Pour son cinquième long-métrage, la réalisatrice Danièle Thompson reprend le genre du film choral qui a marqué la quasi-totalité de sa filmographie à l’exception de Décalage horaire, lequel explorait déjà la comédie sentimentale à travers la question de la différence socio-culturelle. Cependant, malgré le renouvellement du casting et son gage (relatif) de succès en salles, toute recette filmique est-elle toujours bonne à reprendre ?

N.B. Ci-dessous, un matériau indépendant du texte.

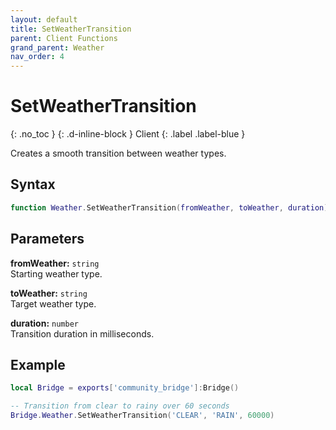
 ```yaml
---
layout: default
title: SetWeatherTransition
parent: Client Functions
grand_parent: Weather
nav_order: 4
---
```


# SetWeatherTransition
{: .no_toc }
{: .d-inline-block }
Client
{: .label .label-blue }

Creates a smooth transition between weather types.

## Syntax

```lua
function Weather.SetWeatherTransition(fromWeather, toWeather, duration)
```

## Parameters

**fromWeather:** `string`  
Starting weather type.

**toWeather:** `string`  
Target weather type.

**duration:** `number`  
Transition duration in milliseconds.

## Example

```lua
local Bridge = exports['community_bridge']:Bridge()

-- Transition from clear to rainy over 60 seconds
Bridge.Weather.SetWeatherTransition('CLEAR', 'RAIN', 60000)
```
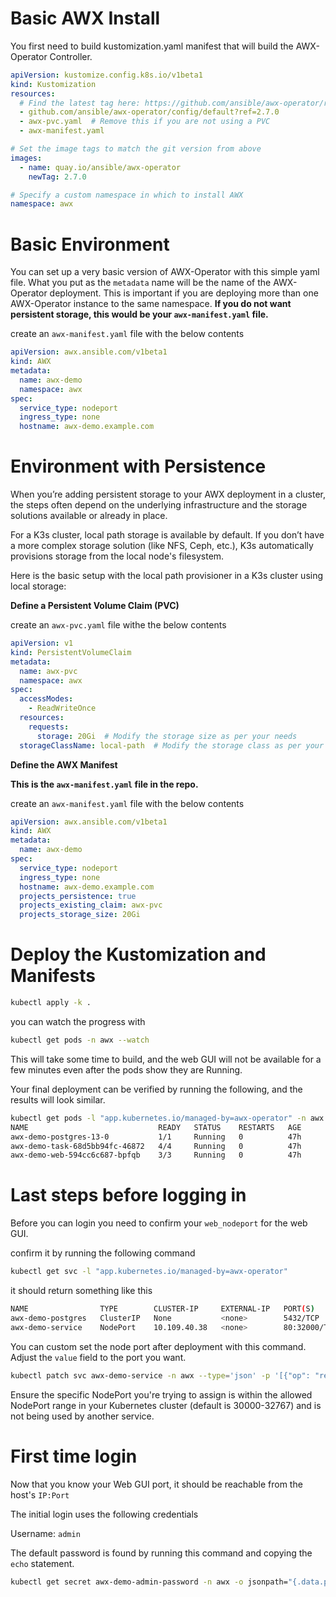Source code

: # Basic AWX Install

You first need to build kustomization.yaml manifest that will build the 
AWX-Operator Controller. 

``` yaml
apiVersion: kustomize.config.k8s.io/v1beta1
kind: Kustomization
resources:
  # Find the latest tag here: https://github.com/ansible/awx-operator/releases
  - github.com/ansible/awx-operator/config/default?ref=2.7.0
  - awx-pvc.yaml  # Remove this if you are not using a PVC
  - awx-manifest.yaml

# Set the image tags to match the git version from above
images:
  - name: quay.io/ansible/awx-operator
    newTag: 2.7.0

# Specify a custom namespace in which to install AWX
namespace: awx
```

# Basic Environment

You can set up a very basic version of AWX-Operator with this simple yaml file. What you put as the `metadata` name will be the name of the AWX-Operator deployment. This is important if you are deploying more than one AWX-Operator instance to the same namespace. **If you do not want persistent storage, this would be your `awx-manifest.yaml` file.**

create an `awx-manifest.yaml` file with the below contents

``` yaml
apiVersion: awx.ansible.com/v1beta1
kind: AWX
metadata:
  name: awx-demo
  namespace: awx
spec:
  service_type: nodeport
  ingress_type: none
  hostname: awx-demo.example.com
```

# Environment with Persistence

When you’re adding persistent storage to your AWX deployment in a  cluster, the steps often depend on the underlying infrastructure and the storage solutions available or already in place.

For a K3s cluster, local path storage is available by default. If you don’t have a more complex storage solution (like NFS, Ceph, etc.), K3s automatically provisions storage from the local node's filesystem. 

Here is the basic setup with the local path provisioner in a K3s cluster using local storage:


**Define a Persistent Volume Claim (PVC)**

create an `awx-pvc.yaml` file withe the below contents

``` yaml
apiVersion: v1
kind: PersistentVolumeClaim
metadata:
  name: awx-pvc
  namespace: awx
spec:
  accessModes:
    - ReadWriteOnce
  resources:
    requests:
      storage: 20Gi  # Modify the storage size as per your needs
  storageClassName: local-path  # Modify the storage class as per your needs
```

**Define the AWX Manifest**

**This is the `awx-manifest.yaml` file in the repo.**

create an `awx-manifest.yaml` file with the below contents

``` yaml
apiVersion: awx.ansible.com/v1beta1
kind: AWX
metadata:
  name: awx-demo
spec:
  service_type: nodeport
  ingress_type: none
  hostname: awx-demo.example.com
  projects_persistence: true
  projects_existing_claim: awx-pvc
  projects_storage_size: 20Gi

```

# Deploy the Kustomization and Manifests

``` bash
kubectl apply -k .
```

you can watch the progress with

``` bash
kubectl get pods -n awx --watch
```

This will take some time to build, and the web GUI will not be available for a few minutes even after the pods show they are Running.

Your final deployment can be verified by running the following, and the results will look similar.

``` bash
kubectl get pods -l "app.kubernetes.io/managed-by=awx-operator" -n awx
NAME                             READY   STATUS    RESTARTS   AGE
awx-demo-postgres-13-0           1/1     Running   0          47h
awx-demo-task-68d5bb94fc-46872   4/4     Running   0          47h
awx-demo-web-594cc6c687-bpfqb    3/3     Running   0          47h
```

# Last steps before logging in

Before you can login you need to confirm your `web_nodeport` for the web GUI.

confirm it by running the following command

``` bash
kubectl get svc -l "app.kubernetes.io/managed-by=awx-operator"
```

it should return something like this

```bash
NAME                TYPE        CLUSTER-IP     EXTERNAL-IP   PORT(S)        AGE
awx-demo-postgres   ClusterIP   None           <none>        5432/TCP       4m4s
awx-demo-service    NodePort    10.109.40.38   <none>        80:32000/TCP   3m56s
```

You can custom set the node port after deployment with this command. Adjust the `value` field to the port you want.

``` bash
kubectl patch svc awx-demo-service -n awx --type='json' -p '[{"op": "replace", "path": "/spec/ports/0/nodePort", "value":32000}]'
```

Ensure the specific NodePort you're trying to assign is within the allowed NodePort range in your Kubernetes cluster (default is 30000-32767) and is not being used by another service.


# First time login

Now that you know your Web GUI port, it should be reachable from the host's `IP:Port`

The initial login uses the following credentials

Username: `admin`

The default password is found by running this command and copying the `echo` statement.

``` bash
kubectl get secret awx-demo-admin-password -n awx -o jsonpath="{.data.password}" | base64 --decode ; echo
```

Pas facile de s’entendre entre frères lorsque tout (ou presque) nous oppose ; métier, ville, train de vie, potes et même religion. Tel est pourtant le gouffre fraternel qui désunit Zef, violoniste de renom installé à New-York et Roni, un riche industriel ayant fait subitement fortune dans la marchandisation de pierres précieuses. Lorsque la femme du premier meurt mais qu’au même moment le second doit marier sa propre fille, commence alors une série de retrouvailles, de déceptions et d’engueulades qui vont marquer provisoirement les destins de chaque personnage, sceller certaines histoires amoureuses et en inaugurer d’autres.
De la famille en veux-tu en voilà ; Danièle Thompson ne déroge pas à son thème de prédilection, qui lui permet une nouvelle fois d’articuler le genre du film choral avec les séparations et les retrouvailles incessantes d’une même famille. Alors que dans ses précédents films l’élément catalyseur de la rencontre pouvait être une bûche de Noël (La Bûche), un Café des Théâtres (Fauteuils d’orchestre) ou encore le débrief d’un dîner entre amis (Le code a changé), Des gens qui s’embrassent développe un chassé-croisé autour d’événements marquants de la vie familiale ; la mort d’une épouse, l’hospitalisation d’un père âgé… Une plus grande variété d’éléments dramatiques qui permettent alors au film choral d’explorer les relations familiales à travers un chapitrage défini en fonction des saisons, donnant à la réalisation l’illusion (dispensable) d’une durée de film-« fleuve ».
Si la famille trouve donc ici des facteurs de dispersion plus nombreux que dans les autres réalisations de Danièle Thompson, elle n’en demeure pas moins décrédibilisée par un traitement superficiel des situations dramatiques, qui virent rapidement à une compilation d’événements à la fois attendus et terriblement grotesques. Choisissant d’explorer le clivage familial par le prisme de la différence culturelle et individuelle, la cinéaste ne fait que reproduire les stéréotypes de la comédie populaire. Du côté des musiciens, on ne vit forcément que pour l’amour de l’art, on est amoureux de l’humilité et de la rigueur religieuse, et on récite des trésors littéraires à tout bout de champ. Du côté des riches industriels, on passe les vacances à Saint-Tropez, on dépense sans compter, et on aime voir les choses en grand. Une opposition extrêmement schématique et répétitive, qui désamorce donc le dispositif comique du film ainsi que le mince intérêt dramatique des personnages, réduits à la fonction de simples archétypes de classes sociales prétendument opposées.
La direction des comédiens ne parvient pas à sauver la crédibilité de ce chassé-croisé familial et amoureux, cantonnant les acteurs à des images surfaites, elles-aussi trop exploitées ; Max Boublil incarne sans surprise un jeune homme romantico-dragueur, tandis qu’Éric Elmosnino reprend le rôle d’un musicien lunatique. En incarnant deux femmes à la fois, Valérie Bonneton parvient cependant à tirer son épingle du jeu et à apporter un certain élan à la deuxième partie de la réalisation, qui exploite la surprenante et fantaisiste résurrection de l’un des personnages. Dommage que cette intrusion du fantastique soit si tardive au sein du film, car elle propose certainement la meilleure piste de renouvellement d’un genre qui semble définitivement parvenir, entre les mains de la réalisatrice, à un certain état d’épuisement.